* [To do]:
Each line from the opening of the records that follow to the line with "have an important" needs to be written out exactly. Add nothing.

* [Plain-text document sources]:
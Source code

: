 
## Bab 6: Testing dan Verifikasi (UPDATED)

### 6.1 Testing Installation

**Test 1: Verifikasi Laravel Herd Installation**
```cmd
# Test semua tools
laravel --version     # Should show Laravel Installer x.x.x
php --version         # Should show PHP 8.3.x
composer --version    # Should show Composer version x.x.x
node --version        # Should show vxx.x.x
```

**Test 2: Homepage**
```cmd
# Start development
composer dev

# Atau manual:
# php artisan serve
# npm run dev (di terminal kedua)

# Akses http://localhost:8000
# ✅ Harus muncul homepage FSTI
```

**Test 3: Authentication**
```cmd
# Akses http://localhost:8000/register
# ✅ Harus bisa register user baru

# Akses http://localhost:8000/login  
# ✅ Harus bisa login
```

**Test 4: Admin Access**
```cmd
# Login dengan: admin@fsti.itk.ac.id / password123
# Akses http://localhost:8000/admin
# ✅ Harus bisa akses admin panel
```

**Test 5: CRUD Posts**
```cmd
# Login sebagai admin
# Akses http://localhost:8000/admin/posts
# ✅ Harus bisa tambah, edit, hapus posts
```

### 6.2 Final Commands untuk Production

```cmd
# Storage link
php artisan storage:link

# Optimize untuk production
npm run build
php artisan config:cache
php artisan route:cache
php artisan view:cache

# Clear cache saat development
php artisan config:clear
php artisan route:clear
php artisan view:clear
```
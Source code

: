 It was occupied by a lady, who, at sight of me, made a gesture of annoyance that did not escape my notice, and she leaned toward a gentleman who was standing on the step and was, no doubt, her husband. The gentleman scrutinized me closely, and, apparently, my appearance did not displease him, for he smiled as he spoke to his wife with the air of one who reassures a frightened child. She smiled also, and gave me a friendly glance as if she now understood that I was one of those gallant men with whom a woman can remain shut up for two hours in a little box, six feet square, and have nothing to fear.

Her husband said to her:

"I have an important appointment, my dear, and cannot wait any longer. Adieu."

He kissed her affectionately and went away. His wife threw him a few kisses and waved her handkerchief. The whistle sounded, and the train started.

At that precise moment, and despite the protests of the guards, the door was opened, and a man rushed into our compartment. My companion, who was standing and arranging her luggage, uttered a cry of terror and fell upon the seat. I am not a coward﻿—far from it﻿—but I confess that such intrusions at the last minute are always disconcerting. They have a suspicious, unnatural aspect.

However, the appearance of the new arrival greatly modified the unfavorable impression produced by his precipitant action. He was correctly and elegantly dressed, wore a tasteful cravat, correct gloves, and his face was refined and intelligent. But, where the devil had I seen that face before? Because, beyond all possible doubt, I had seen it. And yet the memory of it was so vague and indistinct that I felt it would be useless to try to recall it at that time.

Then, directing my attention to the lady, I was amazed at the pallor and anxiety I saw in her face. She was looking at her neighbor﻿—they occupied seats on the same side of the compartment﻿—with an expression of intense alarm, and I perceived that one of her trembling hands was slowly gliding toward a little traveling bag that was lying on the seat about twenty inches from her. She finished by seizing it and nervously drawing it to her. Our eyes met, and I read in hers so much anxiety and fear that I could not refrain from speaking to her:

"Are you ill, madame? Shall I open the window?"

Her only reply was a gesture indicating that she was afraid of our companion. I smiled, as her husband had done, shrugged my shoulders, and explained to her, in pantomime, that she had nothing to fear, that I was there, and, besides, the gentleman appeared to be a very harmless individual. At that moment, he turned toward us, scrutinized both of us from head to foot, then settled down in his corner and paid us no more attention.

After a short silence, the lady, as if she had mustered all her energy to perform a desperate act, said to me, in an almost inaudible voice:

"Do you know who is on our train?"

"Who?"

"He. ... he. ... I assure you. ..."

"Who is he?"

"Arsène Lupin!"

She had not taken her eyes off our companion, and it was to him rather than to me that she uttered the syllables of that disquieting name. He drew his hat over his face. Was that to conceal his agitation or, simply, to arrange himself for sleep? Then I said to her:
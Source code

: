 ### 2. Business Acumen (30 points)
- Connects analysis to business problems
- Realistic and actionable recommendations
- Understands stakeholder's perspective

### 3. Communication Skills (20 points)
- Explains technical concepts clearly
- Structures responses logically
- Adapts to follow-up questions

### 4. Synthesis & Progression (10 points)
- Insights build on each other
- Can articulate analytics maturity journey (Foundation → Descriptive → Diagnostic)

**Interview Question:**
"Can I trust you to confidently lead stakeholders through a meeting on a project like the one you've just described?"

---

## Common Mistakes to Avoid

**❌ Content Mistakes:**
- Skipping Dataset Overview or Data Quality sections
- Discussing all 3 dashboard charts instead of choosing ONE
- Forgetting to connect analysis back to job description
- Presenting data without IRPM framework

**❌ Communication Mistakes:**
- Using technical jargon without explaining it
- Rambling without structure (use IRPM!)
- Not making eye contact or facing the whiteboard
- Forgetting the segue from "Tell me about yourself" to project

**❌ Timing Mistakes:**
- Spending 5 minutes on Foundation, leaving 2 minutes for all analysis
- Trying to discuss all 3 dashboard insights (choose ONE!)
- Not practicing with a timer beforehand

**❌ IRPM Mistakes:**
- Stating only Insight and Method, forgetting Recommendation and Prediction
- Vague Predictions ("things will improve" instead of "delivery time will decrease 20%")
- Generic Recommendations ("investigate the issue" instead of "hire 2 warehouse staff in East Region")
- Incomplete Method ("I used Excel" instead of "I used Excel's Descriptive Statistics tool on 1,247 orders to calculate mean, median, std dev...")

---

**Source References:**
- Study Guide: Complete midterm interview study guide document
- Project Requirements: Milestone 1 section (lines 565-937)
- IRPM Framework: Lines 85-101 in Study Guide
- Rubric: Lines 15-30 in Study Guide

* [Task response]:
Source code

: 
## Bab 6: Testing dan Verifikasi (UPDATED)

### 6.1 Testing Installation

**Test 1: Verifikasi Laravel Herd Installation**
```cmd
# Test semua tools
laravel --version     # Should show Laravel Installer x.x.x
php --version         # Should show PHP 8.3.x
composer --version    # Should show Composer version x.x.x
node --version        # Should show vxx.x.x
```

**Test 2: Homepage**
```cmd
# Start development
composer dev

# Atau manual:
# php artisan serve
# npm run dev (di terminal kedua)

# Akses http://localhost:8000
# ✅ Harus muncul homepage FSTI
```

**Test 3: Authentication**
```cmd
# Akses http://localhost:8000/register
# ✅ Harus bisa register user baru

# Akses http://localhost:8000/login  
# ✅ Harus bisa login
```

**Test 4: Admin Access**
```cmd
# Login dengan: admin@fsti.itk.ac.id / password123
# Akses http://localhost:8000/admin
# ✅ Harus bisa akses admin panel
```

**Test 5: CRUD Posts**
```cmd
# Login sebagai admin
# Akses http://localhost:8000/admin/posts
# ✅ Harus bisa tambah, edit, hapus posts
```

### 6.2 Final Commands untuk Production

```cmd
# Storage link
php artisan storage:link

# Optimize untuk production
npm run build
php artisan config:cache
php artisan route:cache
php artisan view:cache

# Clear cache saat development
php artisan config:clear
php artisan route:clear
php artisan view:clear
```
Source code

: It was occupied by a lady, who, at sight of me, made a gesture of annoyance that did not escape my notice, and she leaned toward a gentleman who was standing on the step and was, no doubt, her husband. The gentleman scrutinized me closely, and, apparently, my appearance did not displease him, for he smiled as he spoke to his wife with the air of one who reassures a frightened child. She smiled also, and gave me a friendly glance as if she now understood that I was one of those gallant men with whom a woman can remain shut up for two hours in a little box, six feet square, and have nothing to fear.

Her husband said to her:

"I have an important appointment, my dear, and cannot wait any longer. Adieu."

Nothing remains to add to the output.